Here I am closing out on my sixth decade. And yet I am tingling with anticipated joy at the thought of dying Easter eggs this Saturday. There is something so satisfying about the transformative process of dipping a white egg into a murky liquid and 5 minutes later pulling out that same egg, now bursting with color. Here’s a book that takes a different look but captures that same sense of possibility.

Egg by Kevin Henckes

Four eggs. One pink, one blue, one yellow, one green. Three of the eggs crack as expected. The fourth just sits. And sits. The newborn chicks from eggs 1-3 lend a little chick help. The fourth egg cracks. And out comes….something very different. The illustrations are infused with the joyful pastels of Easter. The simple text conveys the possibility of magic and miracle.

Pegged for ages Preschool-1st grade. Fun for adults like me!

Alphabet Activism

Today I took a walk over to my local bookstore to see what’s new. The children’s table is loaded with books related to issues in the news: women’s rights and Supreme Court justices. And a catchy little alphabet book that will have kids talking about coop communities and equality for all!

A is for Activist by Innosanto Nagara

Alphabet books are great for supplying creative hooks to get your young ones to memorize the alphabet. This one uses the alphabet as a hook to get your kids familiar with an array of social concepts that can promote early understanding of the multi-faceted world we live in. And it provides a foundation for future conversations as your growing kids navigate the increasingly complex interactions with their community.

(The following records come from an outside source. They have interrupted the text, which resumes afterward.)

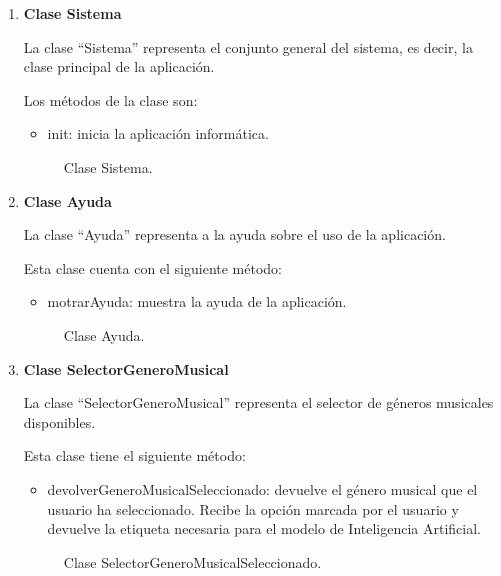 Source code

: \begin{enumerate}
  \item \textbf{Clase Sistema}

  La clase ``Sistema'' representa el conjunto general del sistema, es decir, la clase principal de la aplicación.

  Los métodos de la clase son:

  \begin{itemize}
      \item init: inicia la aplicación informática.
  \end{itemize}

  \begin{figure}[H]
    \centering
    
    \caption{Clase Sistema.}
  \end{figure}


  \item \textbf{Clase Ayuda}

  La clase ``Ayuda'' representa a la ayuda sobre el uso de la aplicación.

  Esta clase cuenta con el siguiente método:

  \begin{itemize}
      \item motrarAyuda: muestra la ayuda de la aplicación.
  \end{itemize}

  \begin{figure}[H]
    \centering
    
    \caption{Clase Ayuda.}
  \end{figure}

  \item \textbf{Clase SelectorGeneroMusical}

  La clase ``SelectorGeneroMusical'' representa el selector de géneros musicales disponibles.

  Esta clase tiene el siguiente método:

  \begin{itemize}
      \item devolverGeneroMusicalSeleccionado: devuelve el género musical que el usuario ha seleccionado. Recibe la opción marcada por el usuario y devuelve la etiqueta necesaria para el modelo de Inteligencia Artificial.
  \end{itemize}

  \begin{figure}[H]
    \centering
    
    \caption{Clase SelectorGeneroMusicalSeleccionado.}
  \end{figure}



\end{enumerate}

As the book title tips us off, A is for Activist. And, we learn as we read the first page, it is also for Advocate, Abolitionist, Ally, and Actively Answering A call to Action. From there, the book walks through all 26 letters, illustrating each in exuberant colors. One of my favorites: Y is for You and Yes!

Pegged for ages Preschool-2nd grade. And it might not be a bad refresher for older kids interested in making their mark on the world!

Share your favorite alphabet books!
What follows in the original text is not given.